- **Provided records**:
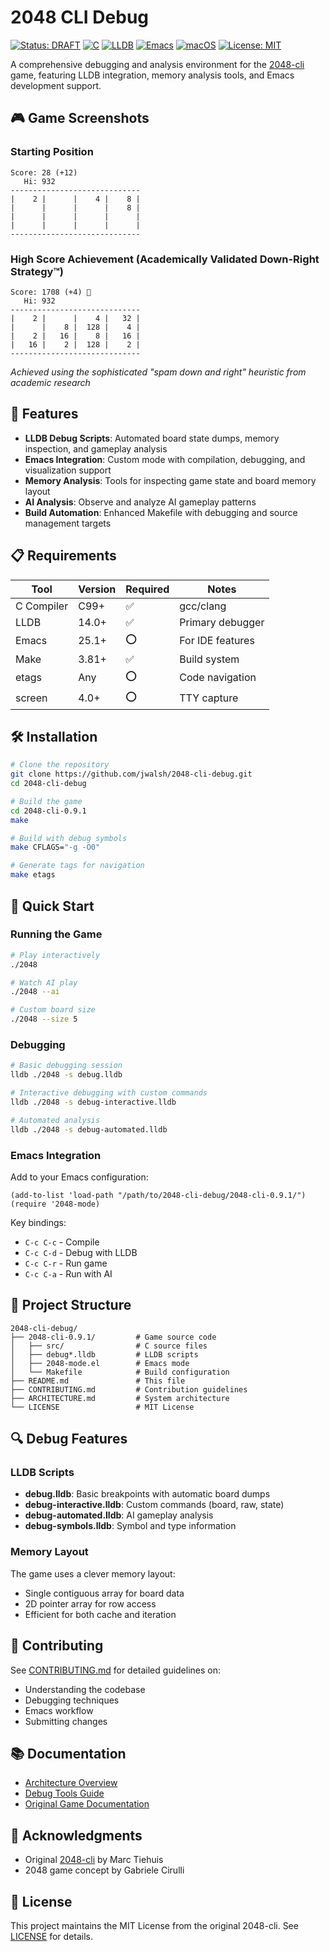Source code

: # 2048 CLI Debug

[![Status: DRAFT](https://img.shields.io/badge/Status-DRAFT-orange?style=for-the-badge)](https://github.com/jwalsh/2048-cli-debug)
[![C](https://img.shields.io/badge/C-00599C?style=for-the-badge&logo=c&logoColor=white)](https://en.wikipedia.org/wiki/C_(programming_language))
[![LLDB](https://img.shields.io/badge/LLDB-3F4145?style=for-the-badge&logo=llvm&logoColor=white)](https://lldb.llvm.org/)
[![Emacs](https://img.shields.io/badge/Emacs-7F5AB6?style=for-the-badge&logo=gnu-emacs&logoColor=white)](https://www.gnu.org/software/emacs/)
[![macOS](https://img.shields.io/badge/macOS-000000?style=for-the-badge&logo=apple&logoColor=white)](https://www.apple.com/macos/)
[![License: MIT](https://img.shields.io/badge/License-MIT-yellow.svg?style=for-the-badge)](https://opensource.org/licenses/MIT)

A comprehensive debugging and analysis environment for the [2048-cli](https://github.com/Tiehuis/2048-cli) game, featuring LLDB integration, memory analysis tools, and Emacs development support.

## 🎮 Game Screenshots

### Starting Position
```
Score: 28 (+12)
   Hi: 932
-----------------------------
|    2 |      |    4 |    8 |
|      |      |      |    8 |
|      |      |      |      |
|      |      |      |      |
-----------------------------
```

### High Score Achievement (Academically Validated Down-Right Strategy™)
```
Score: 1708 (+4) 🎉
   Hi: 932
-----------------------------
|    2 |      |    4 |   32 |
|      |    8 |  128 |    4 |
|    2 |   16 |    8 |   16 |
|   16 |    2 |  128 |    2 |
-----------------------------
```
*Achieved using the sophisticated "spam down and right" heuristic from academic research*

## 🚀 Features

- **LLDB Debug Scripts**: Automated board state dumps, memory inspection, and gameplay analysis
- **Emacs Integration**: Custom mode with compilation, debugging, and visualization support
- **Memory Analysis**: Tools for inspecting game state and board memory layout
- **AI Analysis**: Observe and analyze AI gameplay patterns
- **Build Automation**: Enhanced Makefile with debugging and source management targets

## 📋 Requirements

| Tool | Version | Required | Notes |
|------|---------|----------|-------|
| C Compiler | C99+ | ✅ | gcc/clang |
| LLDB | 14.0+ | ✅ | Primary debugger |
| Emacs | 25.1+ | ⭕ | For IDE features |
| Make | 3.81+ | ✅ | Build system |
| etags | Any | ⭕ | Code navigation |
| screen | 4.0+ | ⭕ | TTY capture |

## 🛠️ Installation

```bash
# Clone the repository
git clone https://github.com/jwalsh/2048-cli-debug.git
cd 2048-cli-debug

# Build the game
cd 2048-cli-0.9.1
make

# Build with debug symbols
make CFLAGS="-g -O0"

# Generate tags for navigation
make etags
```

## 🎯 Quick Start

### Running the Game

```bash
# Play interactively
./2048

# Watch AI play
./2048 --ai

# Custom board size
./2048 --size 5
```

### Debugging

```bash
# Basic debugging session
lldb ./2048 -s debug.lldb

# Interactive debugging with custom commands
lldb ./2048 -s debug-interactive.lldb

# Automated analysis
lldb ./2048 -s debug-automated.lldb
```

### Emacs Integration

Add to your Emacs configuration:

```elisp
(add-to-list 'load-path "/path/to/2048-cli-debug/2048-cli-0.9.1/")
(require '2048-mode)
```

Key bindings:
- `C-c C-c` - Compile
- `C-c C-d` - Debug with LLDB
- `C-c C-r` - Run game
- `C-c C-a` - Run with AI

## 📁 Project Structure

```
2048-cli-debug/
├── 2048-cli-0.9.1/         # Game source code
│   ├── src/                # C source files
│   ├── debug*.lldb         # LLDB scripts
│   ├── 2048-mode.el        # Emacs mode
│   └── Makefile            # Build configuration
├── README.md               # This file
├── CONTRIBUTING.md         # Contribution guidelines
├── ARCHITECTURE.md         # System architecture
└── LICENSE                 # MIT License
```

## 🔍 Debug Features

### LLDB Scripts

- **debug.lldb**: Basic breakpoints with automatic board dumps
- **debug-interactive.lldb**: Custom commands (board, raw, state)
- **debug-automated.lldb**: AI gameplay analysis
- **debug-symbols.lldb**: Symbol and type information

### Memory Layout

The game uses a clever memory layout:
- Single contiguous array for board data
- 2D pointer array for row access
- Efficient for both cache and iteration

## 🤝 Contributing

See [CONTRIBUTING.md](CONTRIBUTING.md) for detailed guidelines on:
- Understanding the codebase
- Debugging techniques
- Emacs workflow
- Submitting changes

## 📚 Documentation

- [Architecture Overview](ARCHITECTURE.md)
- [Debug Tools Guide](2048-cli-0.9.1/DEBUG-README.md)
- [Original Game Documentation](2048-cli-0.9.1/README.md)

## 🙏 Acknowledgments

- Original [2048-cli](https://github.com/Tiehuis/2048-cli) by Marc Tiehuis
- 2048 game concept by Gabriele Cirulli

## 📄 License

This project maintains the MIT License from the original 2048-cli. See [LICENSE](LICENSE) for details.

==

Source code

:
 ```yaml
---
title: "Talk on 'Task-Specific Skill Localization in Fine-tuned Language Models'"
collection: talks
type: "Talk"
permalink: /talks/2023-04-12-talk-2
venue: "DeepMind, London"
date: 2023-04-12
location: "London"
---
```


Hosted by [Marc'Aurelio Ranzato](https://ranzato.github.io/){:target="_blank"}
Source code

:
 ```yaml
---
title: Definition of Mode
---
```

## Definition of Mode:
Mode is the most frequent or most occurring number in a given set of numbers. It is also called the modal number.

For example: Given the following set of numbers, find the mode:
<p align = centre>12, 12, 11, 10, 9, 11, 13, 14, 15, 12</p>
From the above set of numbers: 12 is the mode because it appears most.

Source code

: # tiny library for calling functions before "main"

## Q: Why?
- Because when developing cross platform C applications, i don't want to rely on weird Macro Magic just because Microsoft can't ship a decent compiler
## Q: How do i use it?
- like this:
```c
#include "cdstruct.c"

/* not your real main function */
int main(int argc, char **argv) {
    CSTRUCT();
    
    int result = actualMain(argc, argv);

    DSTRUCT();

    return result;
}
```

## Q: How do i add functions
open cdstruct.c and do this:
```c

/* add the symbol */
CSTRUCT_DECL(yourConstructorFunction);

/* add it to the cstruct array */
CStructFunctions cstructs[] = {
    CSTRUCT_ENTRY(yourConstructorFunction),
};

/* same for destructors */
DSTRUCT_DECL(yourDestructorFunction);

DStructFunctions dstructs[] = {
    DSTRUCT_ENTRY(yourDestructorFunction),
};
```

- **Exercise description**: Above are records; repeat only the lines starting at the line with "- 2048 game concept by Gabriele Cirulli" and ending at the line with "This project maintains", exactly as they appear, both included.

- **Answer box**:
- 2048 game concept by Gabriele Cirulli

## 📄 License

This project maintains the MIT License from the original 2048-cli. See [LICENSE](LICENSE) for details.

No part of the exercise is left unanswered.